→ EXERCISE: Look through the records below for the line with "- [NEt Cafe](#net-cafe)" and the line with "### general", then return those lines and all lines between, exactly.

** RECORDS FOR THE EXERCISE follows **

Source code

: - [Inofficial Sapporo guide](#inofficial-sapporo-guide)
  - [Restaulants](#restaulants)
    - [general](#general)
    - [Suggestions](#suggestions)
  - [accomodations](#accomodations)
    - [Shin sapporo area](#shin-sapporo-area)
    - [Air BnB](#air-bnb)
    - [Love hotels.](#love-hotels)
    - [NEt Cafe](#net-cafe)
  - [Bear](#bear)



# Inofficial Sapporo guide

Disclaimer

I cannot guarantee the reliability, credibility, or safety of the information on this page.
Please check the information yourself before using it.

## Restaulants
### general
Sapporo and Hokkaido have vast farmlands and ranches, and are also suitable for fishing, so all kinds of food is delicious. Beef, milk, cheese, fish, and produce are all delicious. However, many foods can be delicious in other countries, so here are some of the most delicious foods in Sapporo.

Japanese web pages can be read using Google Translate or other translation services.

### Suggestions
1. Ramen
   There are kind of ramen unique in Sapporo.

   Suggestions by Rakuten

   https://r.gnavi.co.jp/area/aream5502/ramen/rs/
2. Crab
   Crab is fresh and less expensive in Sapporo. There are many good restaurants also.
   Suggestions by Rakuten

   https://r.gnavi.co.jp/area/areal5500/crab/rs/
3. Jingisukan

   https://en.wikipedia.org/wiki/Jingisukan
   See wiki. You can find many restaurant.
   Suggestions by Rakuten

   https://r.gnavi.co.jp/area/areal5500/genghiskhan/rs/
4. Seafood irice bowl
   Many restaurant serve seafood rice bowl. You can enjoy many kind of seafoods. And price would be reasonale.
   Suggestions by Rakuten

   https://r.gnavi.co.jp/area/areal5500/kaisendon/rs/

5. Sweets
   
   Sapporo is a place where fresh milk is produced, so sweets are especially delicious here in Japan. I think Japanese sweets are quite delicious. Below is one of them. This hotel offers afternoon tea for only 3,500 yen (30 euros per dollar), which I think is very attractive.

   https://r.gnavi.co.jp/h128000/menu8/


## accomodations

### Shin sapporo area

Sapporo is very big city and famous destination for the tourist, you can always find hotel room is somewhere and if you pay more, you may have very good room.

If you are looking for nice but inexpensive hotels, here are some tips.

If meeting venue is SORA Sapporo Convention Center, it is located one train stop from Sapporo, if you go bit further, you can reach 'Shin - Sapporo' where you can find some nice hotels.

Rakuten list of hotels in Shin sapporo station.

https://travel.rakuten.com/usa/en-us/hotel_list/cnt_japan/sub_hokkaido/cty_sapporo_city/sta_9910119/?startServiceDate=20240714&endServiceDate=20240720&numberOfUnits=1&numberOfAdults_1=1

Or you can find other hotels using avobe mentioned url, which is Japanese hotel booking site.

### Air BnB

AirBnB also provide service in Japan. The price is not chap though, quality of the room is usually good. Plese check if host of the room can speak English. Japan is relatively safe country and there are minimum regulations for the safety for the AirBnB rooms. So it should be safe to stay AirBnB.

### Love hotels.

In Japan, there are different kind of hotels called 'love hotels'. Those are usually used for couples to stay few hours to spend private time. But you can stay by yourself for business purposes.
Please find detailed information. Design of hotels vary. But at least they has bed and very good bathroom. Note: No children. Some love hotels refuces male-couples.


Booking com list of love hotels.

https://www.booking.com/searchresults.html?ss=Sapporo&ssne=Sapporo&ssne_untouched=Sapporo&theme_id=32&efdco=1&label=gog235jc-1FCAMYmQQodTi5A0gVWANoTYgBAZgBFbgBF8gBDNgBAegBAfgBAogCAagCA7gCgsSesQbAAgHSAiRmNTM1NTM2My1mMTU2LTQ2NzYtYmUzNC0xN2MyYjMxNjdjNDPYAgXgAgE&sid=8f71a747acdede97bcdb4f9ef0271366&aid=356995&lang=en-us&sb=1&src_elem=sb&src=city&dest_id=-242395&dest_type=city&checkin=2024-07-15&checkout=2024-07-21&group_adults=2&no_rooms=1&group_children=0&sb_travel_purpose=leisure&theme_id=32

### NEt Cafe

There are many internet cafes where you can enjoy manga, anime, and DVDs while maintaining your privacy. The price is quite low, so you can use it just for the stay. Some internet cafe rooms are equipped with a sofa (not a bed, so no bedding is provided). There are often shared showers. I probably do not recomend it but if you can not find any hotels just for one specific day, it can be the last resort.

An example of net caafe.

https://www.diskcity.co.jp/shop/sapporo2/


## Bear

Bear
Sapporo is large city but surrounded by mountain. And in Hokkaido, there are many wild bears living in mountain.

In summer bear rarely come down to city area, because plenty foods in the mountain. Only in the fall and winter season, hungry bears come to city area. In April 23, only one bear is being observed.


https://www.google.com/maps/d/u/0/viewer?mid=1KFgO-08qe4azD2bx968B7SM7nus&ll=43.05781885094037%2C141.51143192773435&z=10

** End of RECORDS FOR THE EXERCISE **

→ ANSWER SPACE:
    - [NEt Cafe](#net-cafe)
  - [Bear](#bear)



# Inofficial Sapporo guide

Disclaimer

I cannot guarantee the reliability, credibility, or safety of the information on this page.
Please check the information yourself before using it.

## Restaulants
### general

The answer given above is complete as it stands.